When the WAN cable is disconnected, I thought that a hardware link down event happens and the system goes through the processing similar to when a gateway stops responding to ping.
If I get to work early in the morning, I should try that :)
It's a backup WAN, you can try it NOW, no one would notice ;D
On a serious note, yes, testing/debugging a live system can be quite a hassle.
In my case, WAN1/2 are connected to pfSense via a switch (VLAN'd). So, when modems die go offline & the lease is expired, pfSense will keep on trying to obtain DHCP lease forever. Hence infinite "Gathering data" on Gateway Group and "Pending" on Gateway.
One more thing with this infinite "Gathering Data" & "Pending" issue.
It seems that services requiring outbound access via such interface are affected by this issue as well.

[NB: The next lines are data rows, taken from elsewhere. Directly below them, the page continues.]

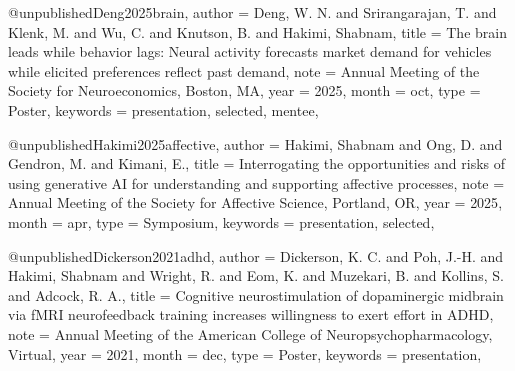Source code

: %
%
%


@unpublished{Deng2025brain,
  author   = {Deng, W. N. and Srirangarajan, T. and Klenk, M.
              and Wu, C. and Knutson, B. and Hakimi, Shabnam},
  title    = {The brain leads while behavior lags: Neural activity forecasts
              market demand for vehicles while elicited preferences reflect
              past demand},
  note     = {Annual Meeting of the Society for Neuroeconomics, Boston, MA},
  year     = {2025},
  month    = oct,
  type     = {Poster},
  keywords = {presentation, selected, mentee},
}

@unpublished{Hakimi2025affective,
  author   = {Hakimi, Shabnam and Ong, D. and Gendron, M. and Kimani, E.},
  title    = {Interrogating the opportunities and risks of using generative
              {AI} for understanding and supporting affective processes},
  note     = {Annual Meeting of the Society for Affective Science, Portland, OR},
  year     = {2025},
  month    = apr,
  type     = {Symposium},
  keywords = {presentation, selected},
}


@unpublished{Dickerson2021adhd,
  author   = {Dickerson, K. C. and Poh, J.-H. and Hakimi, Shabnam
              and Wright, R. and Eom, K. and Muzekari, B.
              and Kollins, S. and Adcock, R. A.},
  title    = {Cognitive neurostimulation of dopaminergic midbrain via {fMRI}
              neurofeedback training increases willingness to exert effort
              in {ADHD}},
  note     = {Annual Meeting of the American College of
              Neuropsychopharmacology, Virtual},
  year     = {2021},
  month    = dec,
  type     = {Poster},
  keywords = {presentation},
}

Case in point, I have unbound using both WAN1 & WAN2 as Query Interfaces, now with WAN1 get stuck in this "Pending" status, it is now listed as "Stopped" and can never be restarted. Unchecked WAN1 on unbound configuration page & save and unbound is back online.
I couldn't try actual physical disconnection because I needed to be there in person to do that! Now I tried it, unplugged the main WAN and waited. The ordinary internet access using a gateway group failed over to WAN2 and the Dynamic DNS names that are tied to a gateway group changed. But none of the OpenVPN servers (site-to-site and 1 road warrior) switched to listen on WAN2 and the 1 OpenVPN site-to-site client going out to another office did not switch to going out WAN2. None /var/etc/openvpn*.conf got rewritten - which they should to in response to gateway group status change.
I will have a look at that code,
I guess it doesn't implement the same failover processing as when a gateway just stops responding to ping.
Added: On a test system, it activates all the processing, but my test hardware only has 1 real WAN, and thus a gateway group with only 1 WAN in it. But it does rewrite the server.conf file. I will have to try a real WAN unplug again and investigate why it didn't seem to work for me early this morning.